Last night, I was interested in seeing TCM's airing of Rhapsody in Blue, never having seen it before. Unfortunately, I was busy doing the dinner dishes and missed Robert Osborne's introduction and the opening credits. However, as I was watching the movie, the first time George Gershwin visited music professor Otto Franck, I immediately said to myself, without even hearing the good professor speak, "That's Albert Bassermann!" Sure enough, I was right. Charles Coburn as music publisher Max Dreyfus was much easier to spot, but then, Coburn is rather more famous, having won an Oscar.
As for the movie itself, the music is lovely, but we have Gershwin himself to thank for that.
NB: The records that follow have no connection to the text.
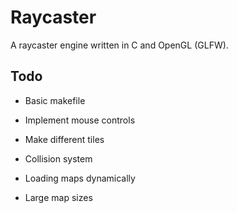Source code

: # Raycaster

A raycaster engine written in C and OpenGL (GLFW).

## Todo

* Basic makefile

* Implement mouse controls

* Make different tiles

* Collision system

* Loading maps dynamically

* Large map sizes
Much like The Glenn Miller Story or Alexander's Ragtime Band (which is based on the music of Irving Berlin), it's easy to have a great soundtrack when you're doing a movie on the work of a great composer or musician. Apparently, however, according to Robert Osborne's remarks after the movie, much of the story as presented, especially the love triangle, is complete fiction. Also, the print TCM showed looked as if it had seen better days, which is somewhat surprising for a prestige movie from a studio that would be in the "Turner library".
If anything, though, I guess it's a sign of what a film geek I'm becoming that I'm able to recognize the character actors when they show up. By the same token, when TCM showed Hedy Lamarr's Come Live With Me last week, I was on the lookout for Donald Meek and Barton MacLane.